Fig. 3: Age estimation of mouse and human immune cells using epigenetic clocks.

a, Left: linear regression plots of mouse T cell age and average methylation levels of ML EA-associated genes. Right: linear regression plots of mouse T cell age and Horvath panmammal epigenettic clock. Pearson correlation coefficient (cor) is shown in each plot. The error band represents the mean ± 1.96 × standard error of the mean. b, Left: linear regression plots of SJLIFE healthy control (HC) chronologic age versus average PBMC methylation level. Right: linear regression plots of SJLIFE HC chronologic ages and Horvath epigenetic age estimation based on the PBMC methylation profile. Pearson cor is shown in each plot. The error band represents the mean ± 1.96 × standard error of the mean. c, Summary graph of average ML EA-associated methylation levels for human naive, Tcm, Tem and CMV-specific (Tetramer+) memory T cell samples. n = 3–5 for the biologically independent samples. Senescence resistant (Senes. Res.) program means the 139 top DMRs between endogenous and 4LT memory T cells. d, Horvath epigenetic clock age estimation of CMV-specific (n = 5) and naive (n = 4) CD8⁺ T cells. The P value is based on a two-sided Student’s t-test. The error bars represent the standard deviation. e, Representative DNA methylation plots of CDKN2A/2B gene cluster among naive CD8⁺ T cells, CMV-specific CD8⁺ T cells and T-ALL. f, Summary graph for p15 promoter methylation among naive CD8⁺ T cells, CMV-specific CD8⁺ T cells and T-ALL. n = 4–7 for the biologically independent samples.
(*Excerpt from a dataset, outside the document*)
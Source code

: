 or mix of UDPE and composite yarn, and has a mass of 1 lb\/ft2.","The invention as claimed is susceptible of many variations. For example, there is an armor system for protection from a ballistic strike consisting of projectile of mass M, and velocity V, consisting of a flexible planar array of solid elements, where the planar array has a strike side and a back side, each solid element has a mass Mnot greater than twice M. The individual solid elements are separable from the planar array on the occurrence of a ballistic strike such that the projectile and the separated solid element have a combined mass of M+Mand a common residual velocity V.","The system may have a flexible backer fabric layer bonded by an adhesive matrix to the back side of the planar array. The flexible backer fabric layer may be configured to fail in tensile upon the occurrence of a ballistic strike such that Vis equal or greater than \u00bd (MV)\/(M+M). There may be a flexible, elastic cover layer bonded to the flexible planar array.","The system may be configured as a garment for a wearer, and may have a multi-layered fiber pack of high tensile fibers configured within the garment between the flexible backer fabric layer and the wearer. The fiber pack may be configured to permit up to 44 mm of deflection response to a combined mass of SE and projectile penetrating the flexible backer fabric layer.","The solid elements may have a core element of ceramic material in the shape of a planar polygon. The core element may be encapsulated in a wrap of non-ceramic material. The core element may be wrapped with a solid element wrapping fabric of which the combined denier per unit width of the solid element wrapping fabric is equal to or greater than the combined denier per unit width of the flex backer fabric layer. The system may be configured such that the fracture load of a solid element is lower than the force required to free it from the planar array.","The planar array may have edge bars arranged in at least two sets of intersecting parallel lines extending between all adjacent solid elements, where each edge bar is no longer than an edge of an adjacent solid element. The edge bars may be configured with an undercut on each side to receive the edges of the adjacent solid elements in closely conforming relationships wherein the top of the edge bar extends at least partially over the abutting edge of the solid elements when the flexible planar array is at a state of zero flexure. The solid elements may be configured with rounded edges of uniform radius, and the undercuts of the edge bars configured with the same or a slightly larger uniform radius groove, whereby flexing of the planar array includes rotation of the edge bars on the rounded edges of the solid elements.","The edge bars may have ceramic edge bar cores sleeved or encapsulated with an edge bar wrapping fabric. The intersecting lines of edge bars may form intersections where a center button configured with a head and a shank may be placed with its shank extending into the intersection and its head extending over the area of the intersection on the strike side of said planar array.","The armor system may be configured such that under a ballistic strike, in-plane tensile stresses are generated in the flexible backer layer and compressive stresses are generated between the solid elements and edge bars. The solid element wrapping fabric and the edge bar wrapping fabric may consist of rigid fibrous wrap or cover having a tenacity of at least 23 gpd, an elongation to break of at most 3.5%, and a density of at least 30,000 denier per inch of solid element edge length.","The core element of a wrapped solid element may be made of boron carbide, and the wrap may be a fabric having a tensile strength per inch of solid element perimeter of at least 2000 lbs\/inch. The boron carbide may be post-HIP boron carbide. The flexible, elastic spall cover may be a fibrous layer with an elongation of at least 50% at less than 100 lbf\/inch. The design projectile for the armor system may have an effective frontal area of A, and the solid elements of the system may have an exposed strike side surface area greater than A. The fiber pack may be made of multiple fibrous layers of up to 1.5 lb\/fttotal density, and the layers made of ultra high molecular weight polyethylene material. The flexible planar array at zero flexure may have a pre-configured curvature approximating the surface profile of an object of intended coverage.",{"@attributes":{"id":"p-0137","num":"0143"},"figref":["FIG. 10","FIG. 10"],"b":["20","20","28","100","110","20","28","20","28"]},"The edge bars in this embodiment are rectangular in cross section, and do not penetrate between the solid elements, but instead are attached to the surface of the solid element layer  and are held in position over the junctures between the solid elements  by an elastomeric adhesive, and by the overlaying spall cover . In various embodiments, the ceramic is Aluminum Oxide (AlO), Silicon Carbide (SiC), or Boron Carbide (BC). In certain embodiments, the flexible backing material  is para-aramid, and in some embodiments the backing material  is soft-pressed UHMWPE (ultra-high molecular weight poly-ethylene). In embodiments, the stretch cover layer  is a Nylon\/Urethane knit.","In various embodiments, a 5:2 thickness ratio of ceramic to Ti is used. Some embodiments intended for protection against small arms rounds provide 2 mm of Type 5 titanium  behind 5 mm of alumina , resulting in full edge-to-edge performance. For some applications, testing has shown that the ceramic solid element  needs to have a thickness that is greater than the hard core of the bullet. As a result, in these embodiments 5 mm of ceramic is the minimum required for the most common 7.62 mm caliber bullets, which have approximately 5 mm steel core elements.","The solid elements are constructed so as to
The P values are based on a two-sided Student’s t-test. For all box plots, the box and hinges correspond to the first, second and third quartiles, the upper whisker extends to the minimum (largest value, upper hinge + 1.5 × interquartile range) and the lower whisker extends to the maximum (smallest value, lower hinge − 1.5 × interquartile range).